Task goal:
Reproduce the opening lines of the listing below exactly, stopping after the line that contains "## Description" and leaving out any pictures.

---+---

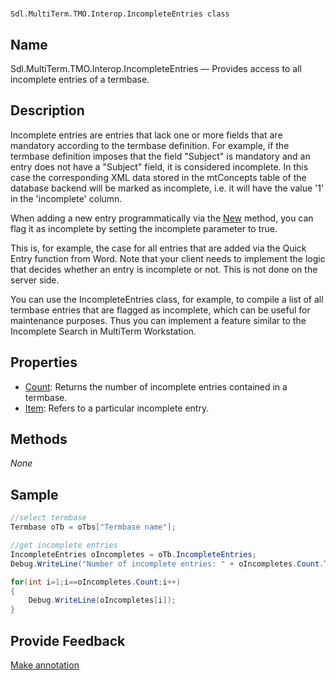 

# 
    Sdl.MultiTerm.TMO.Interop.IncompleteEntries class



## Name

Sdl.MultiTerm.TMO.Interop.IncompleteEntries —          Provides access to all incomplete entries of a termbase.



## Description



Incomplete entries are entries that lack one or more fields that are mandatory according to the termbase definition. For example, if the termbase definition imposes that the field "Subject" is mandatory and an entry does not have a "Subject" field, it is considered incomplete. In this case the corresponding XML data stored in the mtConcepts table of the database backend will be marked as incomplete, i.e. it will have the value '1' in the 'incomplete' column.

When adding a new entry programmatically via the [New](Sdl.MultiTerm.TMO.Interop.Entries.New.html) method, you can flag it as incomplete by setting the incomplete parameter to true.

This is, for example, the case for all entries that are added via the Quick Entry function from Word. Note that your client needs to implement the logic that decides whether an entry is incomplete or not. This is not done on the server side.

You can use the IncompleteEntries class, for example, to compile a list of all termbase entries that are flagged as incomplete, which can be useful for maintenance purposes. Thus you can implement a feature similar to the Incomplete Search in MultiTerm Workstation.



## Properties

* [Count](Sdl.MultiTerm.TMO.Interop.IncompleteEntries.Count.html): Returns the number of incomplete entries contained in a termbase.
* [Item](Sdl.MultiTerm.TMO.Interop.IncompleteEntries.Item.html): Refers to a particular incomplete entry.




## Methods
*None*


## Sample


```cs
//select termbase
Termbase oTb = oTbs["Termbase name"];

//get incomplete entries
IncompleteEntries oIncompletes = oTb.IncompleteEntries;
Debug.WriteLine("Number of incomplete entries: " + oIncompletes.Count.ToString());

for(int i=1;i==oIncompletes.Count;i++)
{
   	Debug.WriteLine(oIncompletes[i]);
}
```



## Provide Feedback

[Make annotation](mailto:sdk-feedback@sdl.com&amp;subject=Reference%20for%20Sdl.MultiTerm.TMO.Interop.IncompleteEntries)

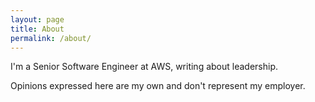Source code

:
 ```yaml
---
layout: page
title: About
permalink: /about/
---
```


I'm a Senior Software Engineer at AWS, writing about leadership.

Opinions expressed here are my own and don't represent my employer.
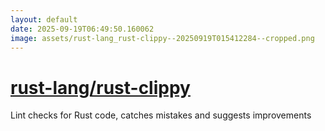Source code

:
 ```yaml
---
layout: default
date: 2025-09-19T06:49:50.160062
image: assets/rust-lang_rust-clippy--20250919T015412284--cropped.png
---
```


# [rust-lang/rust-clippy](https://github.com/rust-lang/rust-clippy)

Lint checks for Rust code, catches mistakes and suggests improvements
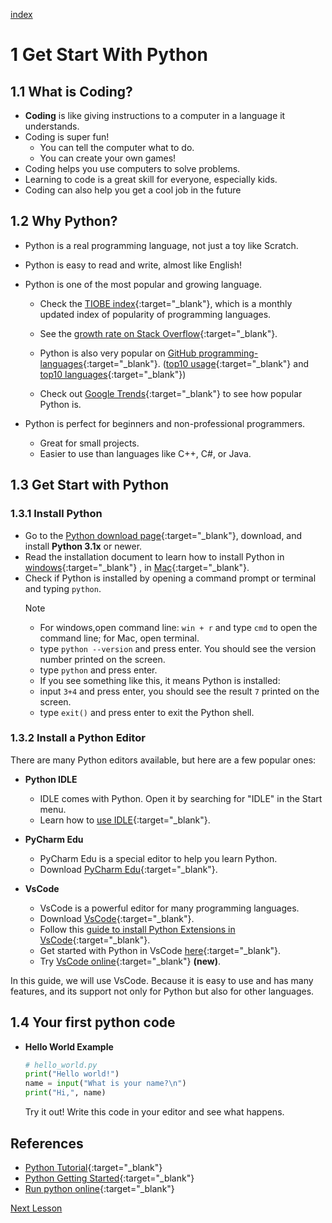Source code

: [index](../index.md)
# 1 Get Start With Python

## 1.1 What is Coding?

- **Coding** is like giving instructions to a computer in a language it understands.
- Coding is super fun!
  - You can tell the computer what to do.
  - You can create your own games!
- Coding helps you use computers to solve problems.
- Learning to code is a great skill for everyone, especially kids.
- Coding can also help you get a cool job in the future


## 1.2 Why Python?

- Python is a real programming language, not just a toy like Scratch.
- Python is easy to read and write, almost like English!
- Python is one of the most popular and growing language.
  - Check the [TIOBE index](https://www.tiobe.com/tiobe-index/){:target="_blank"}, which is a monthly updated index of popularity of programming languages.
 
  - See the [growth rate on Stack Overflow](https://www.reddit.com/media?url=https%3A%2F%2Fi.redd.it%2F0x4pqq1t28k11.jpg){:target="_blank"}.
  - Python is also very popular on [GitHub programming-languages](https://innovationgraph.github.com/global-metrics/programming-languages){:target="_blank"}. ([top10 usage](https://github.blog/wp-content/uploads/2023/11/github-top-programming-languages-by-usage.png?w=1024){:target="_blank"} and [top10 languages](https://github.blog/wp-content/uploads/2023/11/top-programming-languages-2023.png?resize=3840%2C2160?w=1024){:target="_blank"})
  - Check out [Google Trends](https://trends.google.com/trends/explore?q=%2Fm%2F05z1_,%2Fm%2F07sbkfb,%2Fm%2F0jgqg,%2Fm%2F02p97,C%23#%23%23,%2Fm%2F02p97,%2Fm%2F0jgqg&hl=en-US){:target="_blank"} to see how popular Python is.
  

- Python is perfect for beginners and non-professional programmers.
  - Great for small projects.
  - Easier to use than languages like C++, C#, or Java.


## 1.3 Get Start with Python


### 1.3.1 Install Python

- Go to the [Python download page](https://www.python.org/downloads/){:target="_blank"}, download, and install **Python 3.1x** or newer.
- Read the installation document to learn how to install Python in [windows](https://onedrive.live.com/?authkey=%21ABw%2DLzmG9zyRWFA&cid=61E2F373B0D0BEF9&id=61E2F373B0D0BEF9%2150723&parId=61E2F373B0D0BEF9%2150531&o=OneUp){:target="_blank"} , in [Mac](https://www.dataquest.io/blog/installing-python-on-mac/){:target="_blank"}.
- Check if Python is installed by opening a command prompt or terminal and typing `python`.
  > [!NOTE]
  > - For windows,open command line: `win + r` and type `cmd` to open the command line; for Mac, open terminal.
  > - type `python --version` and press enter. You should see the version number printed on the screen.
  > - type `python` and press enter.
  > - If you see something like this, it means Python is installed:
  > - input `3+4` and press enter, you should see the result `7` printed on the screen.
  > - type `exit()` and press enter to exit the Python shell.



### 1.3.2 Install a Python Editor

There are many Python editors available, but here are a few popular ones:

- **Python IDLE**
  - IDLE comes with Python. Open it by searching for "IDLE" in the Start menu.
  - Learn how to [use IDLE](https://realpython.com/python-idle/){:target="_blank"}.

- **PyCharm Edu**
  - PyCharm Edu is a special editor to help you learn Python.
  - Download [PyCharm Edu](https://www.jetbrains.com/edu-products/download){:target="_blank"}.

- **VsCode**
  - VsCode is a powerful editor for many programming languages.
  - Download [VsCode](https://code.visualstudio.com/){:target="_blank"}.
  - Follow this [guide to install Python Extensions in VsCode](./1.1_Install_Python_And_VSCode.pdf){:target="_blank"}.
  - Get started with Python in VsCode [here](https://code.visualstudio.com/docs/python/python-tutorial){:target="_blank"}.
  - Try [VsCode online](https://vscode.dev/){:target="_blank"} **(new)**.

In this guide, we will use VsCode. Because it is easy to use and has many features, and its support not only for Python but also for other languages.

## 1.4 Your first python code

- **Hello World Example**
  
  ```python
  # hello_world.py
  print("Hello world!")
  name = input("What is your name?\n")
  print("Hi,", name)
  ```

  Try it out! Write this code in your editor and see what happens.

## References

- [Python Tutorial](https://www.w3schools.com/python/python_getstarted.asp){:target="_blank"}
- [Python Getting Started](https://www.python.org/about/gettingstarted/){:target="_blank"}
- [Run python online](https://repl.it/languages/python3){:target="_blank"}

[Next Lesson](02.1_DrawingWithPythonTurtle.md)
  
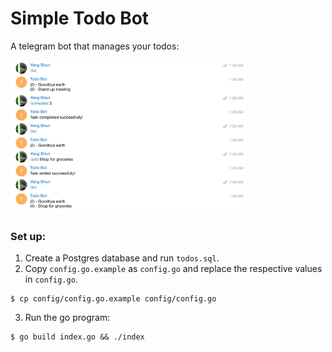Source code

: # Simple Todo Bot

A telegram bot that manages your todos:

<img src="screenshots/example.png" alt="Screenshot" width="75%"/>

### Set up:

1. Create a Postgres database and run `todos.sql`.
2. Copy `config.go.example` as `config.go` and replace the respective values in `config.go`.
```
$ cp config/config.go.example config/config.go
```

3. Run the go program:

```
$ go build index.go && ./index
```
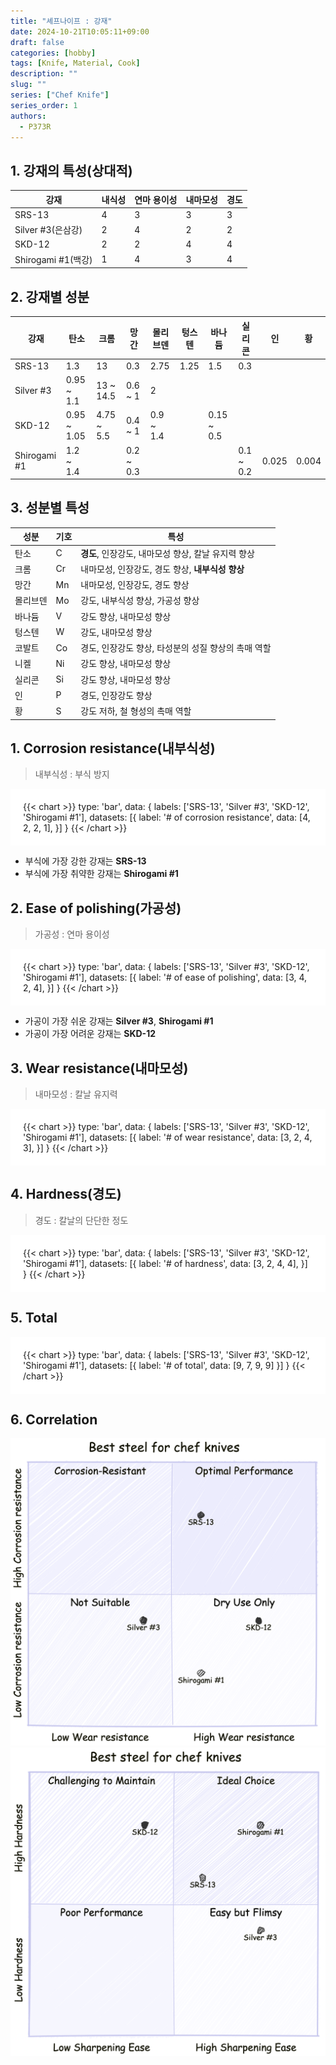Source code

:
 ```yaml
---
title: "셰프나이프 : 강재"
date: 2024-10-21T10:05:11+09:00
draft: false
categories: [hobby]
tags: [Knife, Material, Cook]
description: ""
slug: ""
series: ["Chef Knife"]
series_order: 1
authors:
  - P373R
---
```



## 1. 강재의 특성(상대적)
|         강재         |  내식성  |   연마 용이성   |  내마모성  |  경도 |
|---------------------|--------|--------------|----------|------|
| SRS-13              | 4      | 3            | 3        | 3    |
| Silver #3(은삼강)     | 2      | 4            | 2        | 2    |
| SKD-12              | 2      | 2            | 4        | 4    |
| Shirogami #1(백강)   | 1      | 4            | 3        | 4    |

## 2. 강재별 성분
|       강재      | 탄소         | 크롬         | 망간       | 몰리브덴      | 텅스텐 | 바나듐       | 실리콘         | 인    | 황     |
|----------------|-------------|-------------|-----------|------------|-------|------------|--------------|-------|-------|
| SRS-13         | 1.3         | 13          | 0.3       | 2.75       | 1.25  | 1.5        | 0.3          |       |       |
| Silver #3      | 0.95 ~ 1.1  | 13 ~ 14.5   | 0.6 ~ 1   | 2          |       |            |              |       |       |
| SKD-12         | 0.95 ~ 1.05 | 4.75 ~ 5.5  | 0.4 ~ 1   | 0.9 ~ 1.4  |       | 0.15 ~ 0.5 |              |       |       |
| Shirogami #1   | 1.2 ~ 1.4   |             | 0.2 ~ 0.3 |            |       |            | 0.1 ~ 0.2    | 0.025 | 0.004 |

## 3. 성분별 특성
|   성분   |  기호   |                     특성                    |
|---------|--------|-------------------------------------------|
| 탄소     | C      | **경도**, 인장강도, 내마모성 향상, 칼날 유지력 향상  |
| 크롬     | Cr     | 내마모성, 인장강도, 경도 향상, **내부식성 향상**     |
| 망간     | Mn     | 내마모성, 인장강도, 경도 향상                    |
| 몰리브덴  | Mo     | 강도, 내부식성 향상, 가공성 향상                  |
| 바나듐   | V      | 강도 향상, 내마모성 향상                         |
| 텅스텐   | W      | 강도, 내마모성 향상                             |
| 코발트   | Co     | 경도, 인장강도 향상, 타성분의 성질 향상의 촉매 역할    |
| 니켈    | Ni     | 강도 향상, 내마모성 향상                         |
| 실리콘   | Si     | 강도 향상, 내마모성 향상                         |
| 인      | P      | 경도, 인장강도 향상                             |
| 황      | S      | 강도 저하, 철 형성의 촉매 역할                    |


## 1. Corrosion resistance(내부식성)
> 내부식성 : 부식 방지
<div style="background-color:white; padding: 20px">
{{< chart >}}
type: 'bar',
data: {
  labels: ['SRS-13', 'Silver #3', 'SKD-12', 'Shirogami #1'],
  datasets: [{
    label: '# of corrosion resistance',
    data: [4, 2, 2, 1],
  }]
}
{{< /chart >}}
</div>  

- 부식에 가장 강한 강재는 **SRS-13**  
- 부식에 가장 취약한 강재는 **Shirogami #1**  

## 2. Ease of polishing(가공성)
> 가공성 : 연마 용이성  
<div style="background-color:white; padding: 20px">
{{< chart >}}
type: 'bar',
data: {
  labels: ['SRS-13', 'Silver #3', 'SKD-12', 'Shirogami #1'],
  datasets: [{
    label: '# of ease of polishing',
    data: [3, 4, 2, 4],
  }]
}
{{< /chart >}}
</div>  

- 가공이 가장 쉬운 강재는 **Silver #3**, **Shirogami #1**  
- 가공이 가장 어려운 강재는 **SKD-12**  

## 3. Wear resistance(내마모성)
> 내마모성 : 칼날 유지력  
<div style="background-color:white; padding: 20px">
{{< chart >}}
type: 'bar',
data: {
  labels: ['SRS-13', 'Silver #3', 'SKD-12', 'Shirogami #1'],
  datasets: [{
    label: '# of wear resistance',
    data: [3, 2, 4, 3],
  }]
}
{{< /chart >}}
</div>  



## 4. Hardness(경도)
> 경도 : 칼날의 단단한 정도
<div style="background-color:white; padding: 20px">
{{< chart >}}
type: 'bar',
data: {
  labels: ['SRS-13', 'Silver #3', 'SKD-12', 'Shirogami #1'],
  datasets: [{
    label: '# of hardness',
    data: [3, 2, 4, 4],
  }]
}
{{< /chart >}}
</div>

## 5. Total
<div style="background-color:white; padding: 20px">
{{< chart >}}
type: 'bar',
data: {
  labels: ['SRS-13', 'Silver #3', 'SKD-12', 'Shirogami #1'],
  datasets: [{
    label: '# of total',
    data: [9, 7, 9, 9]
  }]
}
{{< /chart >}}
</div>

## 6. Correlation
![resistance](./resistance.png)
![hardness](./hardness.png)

---+---

Answer area:
# 
    Sdl.MultiTerm.TMO.Interop.IncompleteEntries class



## Name

Sdl.MultiTerm.TMO.Interop.IncompleteEntries —          Provides access to all incomplete entries of a termbase.



## Description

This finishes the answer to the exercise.